#### PROVIDED DATA
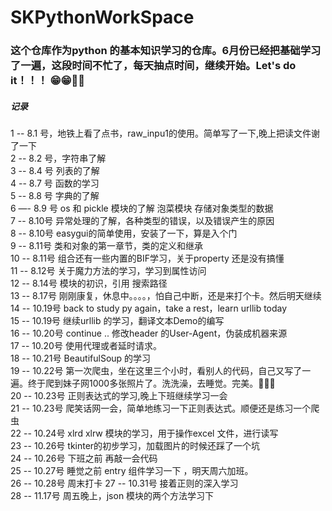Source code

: # SKPythonWorkSpace
### 这个仓库作为python 的基本知识学习的仓库。6月份已经把基础学习了一遍，这段时间不忙了，每天抽点时间，继续开始。Let's do it！！！  😁😁💪💪
##### 记录  
1 -- 8.1 号，地铁上看了点书，raw_inpu1的使用。简单写了一下,晚上把读文件谢了一下  
2 -- 8.2 号，字符串了解  
3 -- 8.4 号 列表的了解  
4 -- 8.7 号 函数的学习  
5 -- 8.8 号 字典的了解  
6 —- 8.9 号 os 和 pickle 模块的了解 泡菜模块 存储对象类型的数据  
7 -- 8.10号 异常处理的了解，各种类型的错误，以及错误产生的原因  
8 -- 8.10号 easygui的简单使用，安装了一下，算是入个门  
9 -- 8.11号 类和对象的第一章节，类的定义和继承  
10 -- 8.11号 组合还有一些内置的BIF学习，关于property 还是没有搞懂  
11 -- 8.12号 关于魔力方法的学习，学习到属性访问  
12 -- 8.14号 模块的初识，引用 搜索路径  
13 -- 8.17号 刚刚康复，休息中。。。。，怕自己中断，还是来打个卡。然后明天继续  
14 -- 10.19号 back to study py again，take a rest，learn urllib today   
15 -- 10.19号 继续urllib 的学习，翻译文本Demo的编写  
16 -- 10.20号 continue .. 修改header 的User-Agent，伪装成机器来源  
17 -- 10.20号 使用代理或者延时请求。  
18 -- 10.21号 BeautifulSoup 的学习  
19 -- 10.22号 第一次爬虫，坐在这里三个小时，看别人的代码，自己又写了一遍。终于爬到妹子网1000多张照片了。洗洗澡，去睡觉。完美。💯💯💯  
20 -- 10.23号 正则表达式的学习,晚上下班继续学习一会   
21 -- 10.23号 爬笑话网一会，简单地练习一下正则表达式。顺便还是练习一个爬虫  
22 -- 10.24号 xlrd xlrw 模块的学习，用于操作excel 文件，进行读写  
23 -- 10.26号 tkinter的初步学习，加载图片的时候还踩了一个坑  
24 -- 10.26号 下班之前 再敲一会代码  
25 -- 10.27号 睡觉之前 entry 组件学习一下 ，明天周六加班。  
26 -- 10.28号 周末打卡
27 -- 10.31号 接着正则的深入学习  
28 -- 11.17号 周五晚上，json 模块的两个方法学习下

#### EXERCISE DETAILS
The lines wanted run from the first one in the material above through the line containing "5 -- 8.8 号 字典的了解"; give them again exactly, leaving out the pictures.

#### TASK SOLUTION
Source code

: # SKPythonWorkSpace
### 这个仓库作为python 的基本知识学习的仓库。6月份已经把基础学习了一遍，这段时间不忙了，每天抽点时间，继续开始。Let's do it！！！  😁😁💪💪
##### 记录  
1 -- 8.1 号，地铁上看了点书，raw_inpu1的使用。简单写了一下,晚上把读文件谢了一下  
2 -- 8.2 号，字符串了解  
3 -- 8.4 号 列表的了解  
4 -- 8.7 号 函数的学习  
5 -- 8.8 号 字典的了解  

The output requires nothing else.